They usually discuss the expected amounts on the news. As far as I’m aware, 12,000 for parents is on the low side but that’s how much we always give in our family and what is expected.
Most Taiwanese get barely half a month, out of say 26,000nt.
Considering all the social obligations CNY brings, this is extortion.
Sure out of the “average wage” of Taiwanese which is badly skewed (it’s around 45,000 and most Taiwanese makes nowhere near this), I’d say 12,000 on average is on the “low” side.
Tell your wife that you should not base bonuses on what the news tell you but according to your ability.
Yea, it makes zero sense for you to have to pay your parents back for raising you. Legally this is questionable too as parents have legal and moral obligation to raise their children. I can see if you are abandoning your parents when they become infirm that this would definitely not be good, but some parents in Taiwan just about see their children as their personal ATM.
its just a different way of thinking what is practical and nice to give.
westerners like to give gifts, and think of giving money as bad form. Chinese people think of giving cash as practical and enjoy being able to spend it on what they want, and not what you think they would like.
if you were married to a UK woman, she would probably buy something for her parents at Christmas, maybe some kitchen gadget, garden elf or a sweater. I’m sure they have enough of those… why not give them cash to buy what they want.
it makes sense to give your parents or in laws a gift on the biggest holiday of the year. since cash gifts are ok, why not?
if parents want to get the money they invested in their kids, the kids should pay monthly, not just once a year.
I gave my Chinese and Taiwanese friends 8 RMB each if they had wechat installed. I was going to gift more (around 10k TWD) to members of a Taiwanese family but they cancelled my CNY dinner invite last minute so I used it to travel around Taiwan for a few days.
A very wealthy Taiwanese family (well, the husband and wife, who are in their 60s) that I’ve known pretty much since I arrived here always calls me “a member of their family” when introducing me to others, but, other than inviting me to big dinners with tons of guests, has done nothing for me to even pretend to be “my family”. We’re talking they frequently forget where I’m from or if I have any siblings level of “you have no clue who I am”. Yet they always introduce me as “their adopted daughter” or some of them call me “daughter in law”, even though they have no sons for me to be married to. Stupid mistake that my lonely and friendless self made back when I was lonely and friendless because I had just arrived. Now I find many excuses to avoid them because I know plenty of humans who actually recognize me as something other than a prop that elevates their social status. Imagine that. Live in a place long enough and you can make real friends!
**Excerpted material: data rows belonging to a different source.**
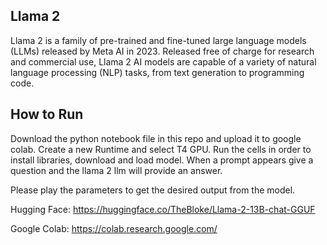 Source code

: ## Llama 2
Llama 2 is a family of pre-trained and fine-tuned large language models (LLMs) released by Meta AI in 2023. Released free of charge for research and commercial use, Llama 2 AI models are capable of a variety of natural language processing (NLP) tasks, from text generation to programming code.

## How to Run
Download the python notebook file in this repo and upload it to google colab. Create a new Runtime and select T4 GPU. Run the cells in order to install libraries, download and load model. When a prompt appears give a question and the llama 2 llm will provide an answer.

Please play the parameters to get the desired output from the model.

Hugging Face: https://huggingface.co/TheBloke/Llama-2-13B-chat-GGUF

Google Colab: https://colab.research.google.com/
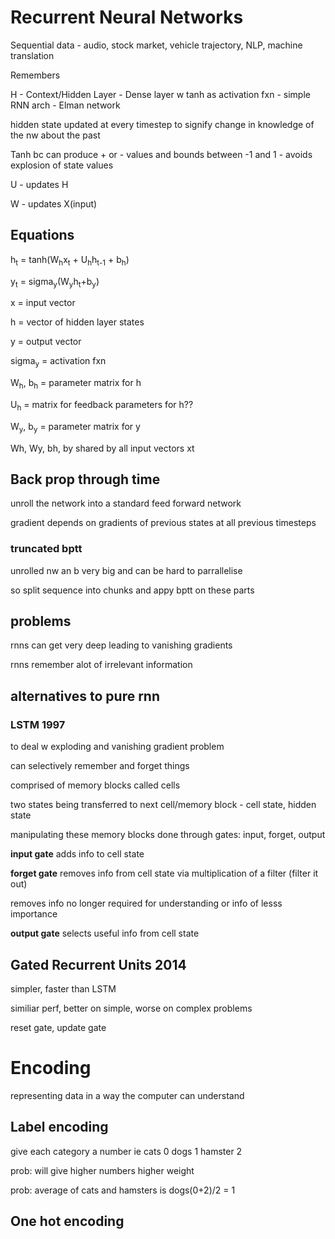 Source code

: # Recurrent Neural Networks

Sequential data - audio, stock market, vehicle trajectory, NLP, machine translation

Remembers

H - Context/Hidden Layer - Dense layer w tanh as activation fxn - simple RNN arch - Elman network

hidden state updated at every timestep to signify change in knowledge of the nw about the past

Tanh bc can produce + or - values and bounds between -1 and 1 - avoids explosion of state values

U - updates H

W - updates X(input)


## Equations

h<sub>t</sub> = tanh(W<sub>h</sub>x<sub>t</sub> + U<sub>h</sub>h<sub>t-1</sub> + b<sub>h</sub>)

y<sub>t</sub> = sigma<sub>y</sub>(W<sub>y</sub>h<sub>t</sub>+b<sub>y</sub>)

x = input vector

h = vector of hidden layer states

y = output vector

sigma<sub>y</sub> = activation fxn

W<sub>h</sub>, b<sub>h</sub> = parameter matrix for h

U<sub>h</sub> = matrix for feedback parameters for h?? 

W<sub>y</sub>, b<sub>y</sub> = parameter matrix for y

Wh, Wy, bh, by shared by all input vectors xt

## Back prop through time
unroll the network into a standard feed forward network

gradient depends on gradients of previous states at all previous timesteps

### truncated bptt

unrolled nw an b very big and can be hard to parrallelise

so split sequence into chunks and appy bptt on these parts

## problems
rnns can get very deep leading to vanishing gradients

rnns remember alot of irrelevant information

## alternatives to pure rnn

### LSTM 1997
to deal w exploding and vanishing gradient problem

can selectively remember and forget things

comprised of memory blocks called cells

two states being transferred to next cell/memory block - cell state, hidden state

manipulating these memory blocks done through gates: input, forget, output

**input gate** adds info to cell state

**forget gate** removes info from cell state via multiplication of a filter (filter it out)

removes info no longer required for understanding or info of lesss importance

**output gate** selects useful info from cell state

## Gated Recurrent Units 2014
simpler, faster than LSTM

similiar perf, better on simple, worse on complex problems

reset gate, update gate

# Encoding
representing data in a way the computer can understand
## Label encoding
give each category a number ie cats 0 dogs 1 hamster 2

prob: will give higher numbers higher weight

prob: average of cats and hamsters is dogs(0+2)/2 = 1 
## One hot encoding





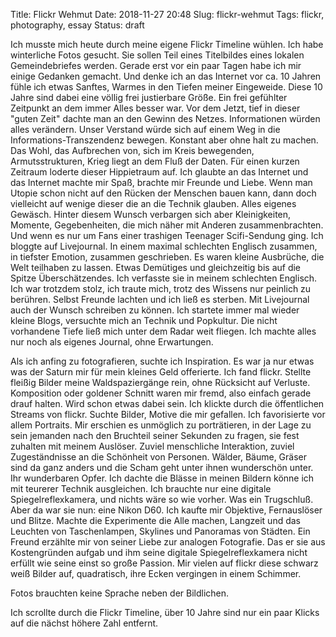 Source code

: Title: Flickr Wehmut
Date: 2018-11-27 20:48
Slug: flickr-wehmut
Tags: flickr, photography, essay
Status: draft


Ich musste mich heute durch meine eigene Flickr Timeline wühlen. Ich habe winterliche Fotos gesucht. Sie sollen Teil eines Titelbildes eines lokalen Gemeindebriefes werden. Gerade erst vor ein paar Tagen habe ich mir einige Gedanken gemacht. Und denke ich an das Internet vor ca. 10 Jahren fühle ich etwas Sanftes, Warmes in den Tiefen meiner Eingeweide. Diese 10 Jahre sind dabei eine völlig frei justierbare Größe. Ein frei gefühlter Zeitpunkt an dem immer Alles besser war. Vor dem Jetzt, tief in dieser "guten Zeit" dachte man an den Gewinn des Netzes. Informationen würden alles verändern. Unser Verstand würde sich auf einem Weg in die Informations-Transzendenz bewegen. Konstant aber ohne halt zu machen. Das Wohl, das Aufbrechen von, sich im Kreis bewegenden, Armutsstrukturen, Krieg liegt an dem Fluß der Daten. Für einen kurzen Zeitraum loderte dieser Hippietraum auf. Ich glaubte an das Internet und das Internet machte mir Spaß, brachte mir Freunde und Liebe. Wenn man Utopie schon nicht auf den Rücken der Menschen bauen kann, dann doch vielleicht auf wenige dieser die an die Technik glauben. Alles eigenes Gewäsch. Hinter diesem Wunsch verbargen sich aber Kleinigkeiten, Momente, Gegebenheiten, die mich näher mit Anderen zusammenbrachten. Und wenn es nur um Fans einer trashigen Teenager Scifi-Sendung ging. Ich bloggte auf Livejournal. In einem maximal schlechten Englisch zusammen, in tiefster Emotion, zusammen geschrieben. Es waren kleine Ausbrüche, die Welt teilhaben zu lassen. Etwas Demütiges und gleichzeitig bis auf die Spitze Überschätzendes. Ich verfasste sie in meinem schlechten Englisch. Ich war trotzdem stolz, ich traute mich, trotz des Wissens nur peinlich zu berühren. Selbst Freunde lachten und ich ließ es sterben. Mit Livejournal auch der Wunsch schreiben zu können. Ich startete immer mal wieder kleine Blogs, versuchte mich an Technik und Popkultur. Die nicht vorhandene Tiefe ließ mich unter dem Radar weit fliegen. Ich machte alles nur noch als eigenes Journal, ohne Erwartungen.

Als ich anfing zu fotografieren, suchte ich Inspiration. Es war ja nur etwas was der Saturn mir für mein kleines Geld offerierte. Ich fand flickr. Stellte fleißig Bilder meine Waldspaziergänge rein, ohne Rücksicht auf Verluste. Komposition oder goldener Schnitt waren mir fremd, also einfach gerade drauf halten. Wird schon etwas dabei sein. Ich klickte durch die öffentlichen Streams von flickr. Suchte Bilder, Motive die mir gefallen. Ich favorisierte vor allem Portraits. Mir erschien es unmöglich zu porträtieren, in der Lage zu sein jemanden nach den Bruchteil seiner Sekunden zu fragen, sie fest zuhalten mit meinem Auslöser. Zuviel menschliche Interaktion, zuviel Zugeständnisse an die Schönheit von Personen. Wälder, Bäume, Gräser sind da ganz anders und die Scham geht unter ihnen wunderschön unter. Ihr wunderbaren Opfer. Ich dachte die Blässe in meinen Bildern könne ich mit teurerer Technik ausgleichen. Ich brauchte nur eine digitale Spiegelreflexkamera, und nichts wäre so wie vorher. Was ein Trugschluß. Aber da war sie nun: eine Nikon D60. Ich kaufte mir Objektive, Fernauslöser und Blitze. Machte die Experimente die Alle machen, Langzeit und das Leuchten von Taschenlampen, Skylines und Panoramas von Städten. Ein Freund erzählte mir von seiner Liebe zur analogen Fotografie. Das er sie aus Kostengründen aufgab und ihm seine digitale Spiegelreflexkamera nicht erfüllt wie seine einst so große Passion. Mir vielen auf flickr diese schwarz weiß Bilder auf, quadratisch, ihre Ecken vergingen in einem Schimmer. 

Fotos brauchten keine Sprache neben der Bildlichen.

Ich scrollte durch die Flickr Timeline, über 10 Jahre sind nur ein paar Klicks auf die nächst höhere Zahl entfernt.
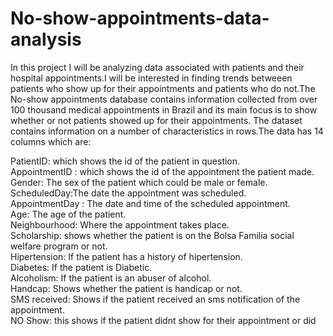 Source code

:# No-show-appointments-data-analysis
In this project I will be analyzing data associated with patients and their hospital appointments.I will be interested in finding trends betweeen patients who show up for their appointments and patients who do not.The No-show appointments database contains information collected from over 100 thousand medical appointments in Brazil and its main focus is to show whether or not patients showed up for their appointments. The dataset contains information on a number of characteristics in rows.The data has 14 columns which are:

PatientID: which shows the id of the patient in question. <br />
AppointmentID : which shows the id of the appointment the patient made.<br />
Gender: The sex of the patient which could be male or female.<br />
ScheduledDay:The date the appointment was scheduled.<br />
AppointmentDay : The date and time of the scheduled appointment.<br />
Age: The age of the patient.<br />
Neighbourhood: Where the appointment takes place.<br />
Scholarship: shows whether the patient is on the Bolsa Familia social welfare program or not.<br />
Hipertension: If the patient has a history of hipertension.<br />
Diabetes: If the patient is Diabetic.<br />
Alcoholism: If the patient is an abuser of alcohol.<br />
Handcap: Shows whether the patient is handicap or not.<br />
SMS received: Shows if the patient received an sms notification of the appointment.<br />
NO Show: this shows if the patient didnt show for their appointment or did<br />
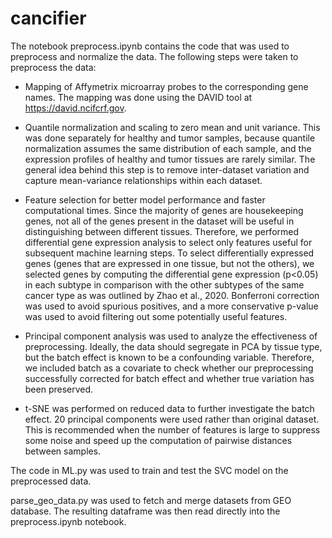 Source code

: # cancifier

The notebook preprocess.ipynb contains the code that was used to preprocess and normalize the data. The following steps were taken to preprocess the data:

- Mapping of Affymetrix microarray probes to the corresponding gene names. The mapping was done using the DAVID tool at https://david.ncifcrf.gov.
  
- Quantile normalization and scaling to zero mean and unit variance. This was done separately for healthy and tumor samples, because quantile normalization assumes the same distribution of each sample, and the expression profiles of healthy and tumor tissues are rarely similar. The general idea behind this step is to remove inter-dataset variation and capture mean-variance relationships within each dataset.

- Feature selection for better model performance and faster computational times. Since the majority of genes are housekeeping genes, not all of the genes present in the dataset will be useful in distinguishing between different tissues. Therefore, we performed differential gene expression analysis to select only features useful for subsequent machine learning steps. To select differentially expressed genes (genes that are expressed in one tissue, but not the others), we selected genes by computing the differential gene expression (p<0.05) in each subtype in comparison with the other subtypes of the same cancer type as was outlined by Zhao et al., 2020. Bonferroni correction was used to avoid spurious positives, and a more conservative p-value was used to avoid filtering out some potentially useful features. 
  
- Principal component analysis was used to analyze the effectiveness of preprocessing. Ideally,  the data should segregate in PCA by tissue type, but the batch effect is known to be a confounding variable. Therefore, we included batch as a covariate to check whether our preprocessing successfully corrected for batch effect and whether true variation has been preserved.
  
- t-SNE was performed on reduced data to further investigate the batch effect. 20 principal components were used rather than original dataset. This is recommended when the number of features is large to suppress some noise and speed up the computation of pairwise distances between samples.

The code in ML.py was used to train and test the SVC model on the preprocessed data.

parse_geo_data.py was used to fetch and merge datasets from GEO database. The resulting dataframe was then read directly into the preprocess.ipynb notebook.
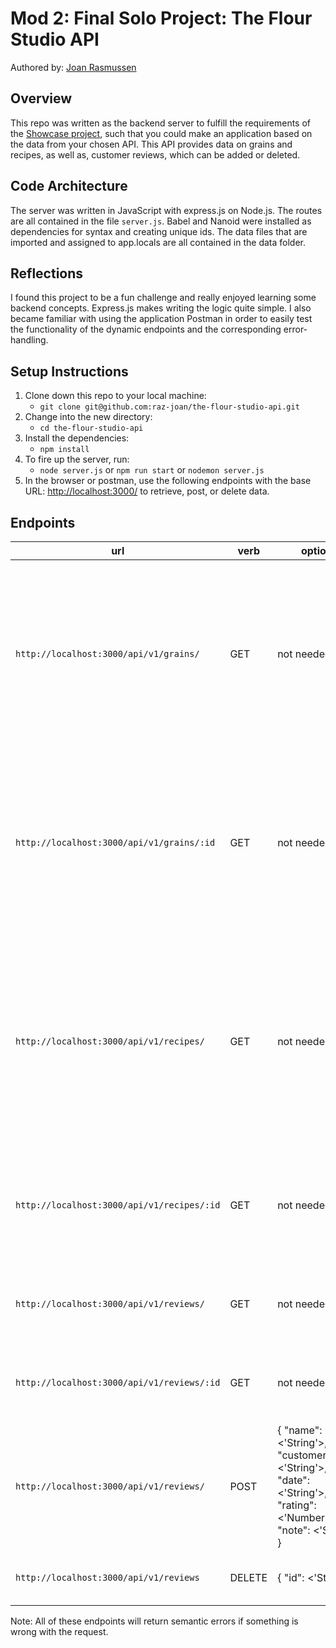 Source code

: # Mod 2: Final Solo Project: The Flour Studio API  

Authored by: [Joan Rasmussen](https://github.com/raz-joan)    

## Overview  
This repo was written as the backend server to fulfill the requirements of the [Showcase project](https://frontend.turing.edu/projects/module-3/showcase.html), such that you could make an application based on the data from your chosen API. This API provides data on grains and recipes, as well as, customer reviews, which can be added or deleted.  

## Code Architecture  
The server was written in JavaScript with express.js on Node.js. The routes are all contained in the file `server.js`. Babel and Nanoid were installed as dependencies for syntax and creating unique ids. The data files that are imported and assigned to app.locals are all contained in the data folder.

## Reflections  
I found this project to be a fun challenge and really enjoyed learning some backend concepts. Express.js makes writing the logic quite simple. I also became familiar with using the application Postman in order to easily test the functionality of the dynamic endpoints and the corresponding error-handling.

## Setup Instructions  
1. Clone down this repo to your local machine:
    * `git clone git@github.com:raz-joan/the-flour-studio-api.git`
2. Change into the new directory:
    * `cd the-flour-studio-api`
3. Install the dependencies:
    * `npm install`
4. To fire up the server, run:
    * `node server.js` or `npm run start` or `nodemon server.js`
5. In the browser or postman, use the following endpoints with the base URL: [http://localhost:3000/](http://localhost:3000/) to retrieve, post, or delete data.

## Endpoints  
| url | verb | options | sample response |
| ----|------|---------|---------------- |
| `http://localhost:3000/api/v1/grains/` | GET | not needed | Array of all existing grains: `[{ "id": "OX6eHvFFc8", "name": "Turkey Red", "classification": "Hard Red Winter Wheat", "protein": 13.5, "hasGluten": true, "pricePerLb": 3, "grownIn": "Colorado", "isOrganic": true, "flavor": "Malty and Sweet", "texture": "Fine and slightly sandy.", "bakingCharacteristics": "...", "history": "...", "inStock": true,"img": "./images/turkey.jpg" }]` |
| `http://localhost:3000/api/v1/grains/:id` | GET | not needed | Object of a specific grain by Id: `{ "id": "OX6eHvFFc8", "name": "Turkey Red", "classification": "Hard Red Winter Wheat", "protein": 13.5, "hasGluten": true, "pricePerLb": 3, "grownIn": "Colorado", "isOrganic": true, "flavor": "Malty and Sweet", "texture": "Fine and slightly sandy.", bakingCharacteristics": "...", "history": "...", "inStock": true, "img": "./images/turkey.jpg" }` |
| `http://localhost:3000/api/v1/recipes/` | GET | not needed | Array of all existing recipes: `[{ "id": "RUTCHm1gtW", "name": "Pancakes", "category": "Maize", "isVegan": false, "isGlutenFree": false, "yield": "4-6 pancakes", "time": "30 min", "ingredients": ["1 1/2 cups blue, green, or red cornmeal", "1 tsp salt", "1 1/2 cups boiling water", "1/4 cup milk, maybe more", "2 eggs", "2 Tbsp vegetable oil", "1 tsp vanilla", "1/2 cup pinenuts", "butter and maple for yumming up"], "directions": "..." }]` |
| `http://localhost:3000/api/v1/recipes/:id` | GET | not needed | Object of a specific recipe by Id: `{ "id": "RUTCHm1gtW", "name": "Pancakes", "category": "Maize", "isVegan": false, "isGlutenFree": false, "yield": "4-6 pancakes", "time": "30 min", "ingredients": ["..."], "directions": "..." }` |
| `http://localhost:3000/api/v1/reviews/` | GET | not needed | Array of all existing reviews: `[{ "id": "0MxzViR3vK", "name": "Rye", "customerName": "Happy Baker", "date": "01/01/22", "rating": 4, "note": "Yum!" }]` |
| `http://localhost:3000/api/v1/reviews/:id` | GET | not needed | Object of a specific review by Id: `{ "id": "0MxzViR3vK", "name": "Rye", "customerName": "Happy Baker", "date": "01/01/22", "rating": 4, "note": "Yum!" }` |
| `http://localhost:3000/api/v1/reviews/` | POST | { "name": <'String'>, "customerName": <'String'>, "date": <'String'>, "rating": <'Number'>, "note": <'String'> } | { "message": "New review was successfully added!", "newReview": { "id": "0MxzViR3vK", "name": "Rye", "customerName": "Happy Baker", "date": "01/01/22", "rating": 4, "note": "Yum!" }} |
| `http://localhost:3000/api/v1/reviews` | DELETE | { "id": <'String'> } | { "message": "Review with id of 0MxzViR3vK was successfully deleted." } |  

Note: All of these endpoints will return semantic errors if something is wrong with the request. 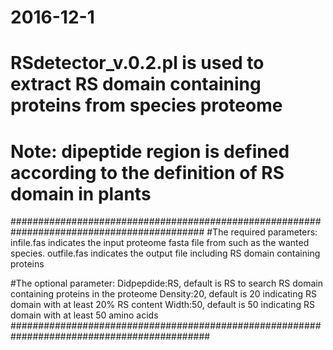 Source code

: # 2016-12-1
# RSdetector_v.0.2.pl is used to extract RS domain containing proteins from species proteome
# Note: dipeptide region is defined according to the definition of RS domain in plants 

###########################################################################################
#The required parameters:
infile.fas indicates the input proteome fasta file from such as the wanted species.
outfile.fas indicates the output file including RS domain containing proteins

#The optional parameter:
Didpepdide:RS, default is RS to search RS domain containing proteins in the proteome
Density:20, default is 20 indicating RS domain with at least 20% RS content
Width:50, default is 50 indicating RS domain with at least 50 amino acids
############################################################################################
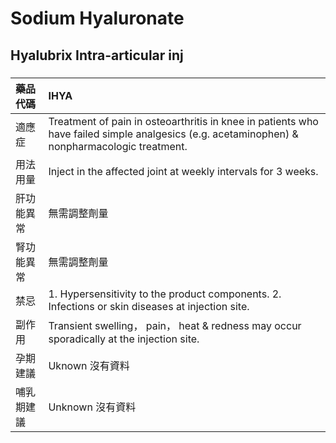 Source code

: # Sodium Hyaluronate

## Hyalubrix Intra-articular inj

##### 

| 藥品代碼   | IHYA                                                                                                                                         |
|:-----------|:---------------------------------------------------------------------------------------------------------------------------------------------|
| 適應症     | Treatment of pain in osteoarthritis in knee in patients who have failed simple analgesics (e.g. acetaminophen) & nonpharmacologic treatment. |
| 用法用量   | Inject in the affected joint at weekly intervals for 3 weeks.                                                                                |
| 肝功能異常 | 無需調整劑量                                                                                                                                 |
| 腎功能異常 | 無需調整劑量                                                                                                                                 |
| 禁忌       | 1. Hypersensitivity to the product components. 2. Infections or skin diseases at injection site.                                             |
| 副作用     | Transient swelling， pain， heat & redness may occur sporadically at the injection site.                                                     |
| 孕期建議   | Uknown 沒有資料                                                                                                                              |
| 哺乳期建議 | Unknown 沒有資料                                                                                                                             |

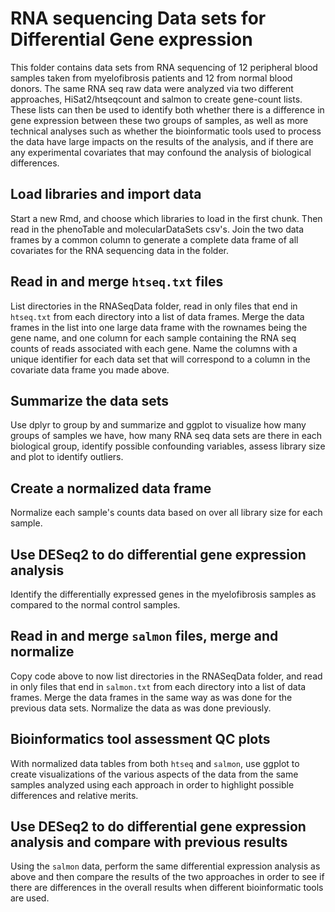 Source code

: # RNA sequencing Data sets for Differential Gene expression
This folder contains data sets from RNA sequencing of 12 peripheral blood samples taken from myelofibrosis patients and 12 from normal blood donors.  The same RNA seq raw data were analyzed via two different approaches, HiSat2/htseqcount and salmon to create gene-count lists.  These lists can then be used to identify both whether there is a difference in gene expression between these two groups of samples, as well as more technical analyses such as whether the bioinformatic tools used to process the data have large impacts on the results of the analysis, and if there are any experimental covariates that may confound the analysis of biological differences.    

## Load libraries and import data
Start a new Rmd, and choose which libraries to load in the first chunk. Then read in the phenoTable and molecularDataSets csv's.  Join the two data frames by a common column to generate a complete data frame of all covariates for the RNA sequencing data in the folder.  

## Read in and merge `htseq.txt` files
List directories in the RNASeqData folder, read in only files that end in `htseq.txt` from each directory into a list of data frames.  Merge the data frames in the list into one large data frame with the rownames being the gene name, and one column for each sample containing the RNA seq counts of reads associated with each gene.  Name the columns with a unique identifier for each data set that will correspond to a column in the covariate data frame you made above.

## Summarize the data sets
Use dplyr to group by and summarize and ggplot to visualize how many groups of samples we have, how many RNA seq data sets are there in each biological group, identify possible confounding variables, assess library size and plot to identify outliers.  

## Create a normalized data frame
Normalize each sample's counts data based on over all library size for each sample.

## Use DESeq2 to do differential gene expression analysis
Identify the differentially expressed genes in the myelofibrosis samples as compared to the normal control samples.  

## Read in and merge `salmon` files, merge and normalize
Copy code above to now list directories in the RNASeqData folder, and read in only files that end in `salmon.txt` from each directory into a list of data frames.  Merge the data frames in the same way as was done for the previous data sets. Normalize the data as was done previously.  

## Bioinformatics tool assessment QC plots
With normalized data tables from both `htseq` and `salmon`, use ggplot to create visualizations of the various aspects of the data from the same samples analyzed using each approach in order to highlight possible differences and relative merits.

## Use DESeq2 to do differential gene expression analysis and compare with previous results
Using the `salmon` data, perform the same differential expression analysis as above and then compare the results of the two approaches in order to see if there are differences in the overall results when different bioinformatic tools are used.  
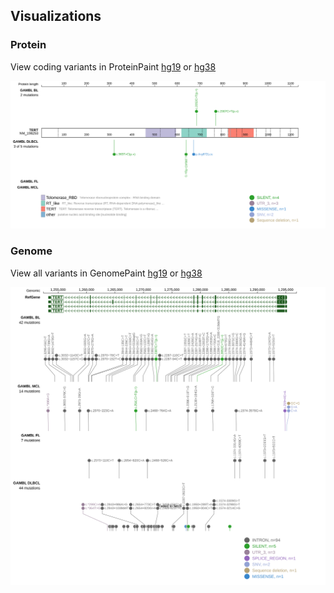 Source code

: ## Visualizations
### Protein
View coding variants in ProteinPaint [hg19](https://morinlab.github.io/LLMPP/GAMBL/TERT_protein.html)  or [hg38](https://morinlab.github.io/LLMPP/GAMBL/TERT_protein_hg38.html)

![](images/proteinpaint/TERT_NM_198253.svg)

### Genome
View all variants in GenomePaint [hg19](https://morinlab.github.io/LLMPP/GAMBL/TERT.html)  or [hg38](https://morinlab.github.io/LLMPP/GAMBL/TERT_hg38.html)

![](images/proteinpaint/TERT.svg)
Emotional kidnapping is every bit as important to new year celebrations as red envelopes. People even get to enjoy after the celebrations and on until the next one.
Supporting family out of love and necessity is one thing. Having capable people with massive entitlement issues abusing their children is exactly as @Taiwan_Luthiers said. Extortion. Those folks can go stuff it…
This is also why we have so much crime this time of year as @meishijia says. broken families causing mental illness and social problems.
I didn’t expect to get anything back so I’m looking at it as 20k profit lol.
Fiancé’s grandpa gives every grandchild 60,000 and then her dad and mom 20,000 together and other relatives another 15,000 or so. She gave out about 15-20k I can’t remember.
I also went to 4 really expensive restaurants Thursday to Monday and didn’t have to pay anything.
I think when wealthy people like to give and don’t care about how much they are receiving.